Nineteen health policy experts (one MA signer — MIT’s Jon Gruber) issue an open letter to presidential candidates complaining about the tone of the dialogue on health care, key excerpt:
Unfortunately, the Obama campaign is circulating in Ohio and elsewhere its “Harry and Louise” mailers that unfairly and unconstructively attack Senator Clinton’s universal health care reform plan. These mailers purposely revive “Harry and Louise,” the actors hired by the insurance industry to help destroy health reform in the first Clinton Administration. They make the inaccurate claim that the plan would force people to purchase unaffordable health insurance. Senator Clinton’s plan clearly recognizes that universal coverage cannot be achieved unless health coverage is affordable, and her plan provides subsidies to ensure it is affordable.

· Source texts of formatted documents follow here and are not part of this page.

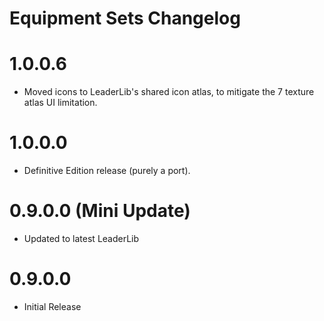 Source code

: Equipment Sets Changelog
=======
# 1.0.0.6
* Moved icons to LeaderLib's shared icon atlas, to mitigate the 7 texture atlas UI limitation.

# 1.0.0.0
* Definitive Edition release (purely a port).

# 0.9.0.0 (Mini Update)
* Updated to latest LeaderLib

# 0.9.0.0
* Initial Release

The “Harry and Louise” mailer literally takes a page from the playbook of the health insurance industry and other special interests which spent over $300 million to kill any meaningful healthcare reform in 1993-94. It undermines serious dialogue on needed changes to the health care system.
We call on all candidates for President to recommit to a civil, positive discourse that does not undermine the larger goal of quality, affordable healthcare for all Americans. To that end, we urge Senator Obama’s campaign to cease using a mailing that is clearly inconsistent with this goal.
Click here for the New Republic take on the issue, as well as the full letter and all signatories.
There is nothing untrue in the Obama mailer. Senator Clinton has called for a mandate similar to the one Chapter 58 has imposed upon the citizens of Massachusetts and she has been very vague in outlining how she will enforce it. It is instructive to note that Dr. Gruber has consulted extensively with the Clinton campaign. This is the guy who thinks it is “time to get mean” here in the Bay State by ratcheting up fines until people comply. Forced insurance isn’t working here, and it won’t work on the national level. Senator Obama is right.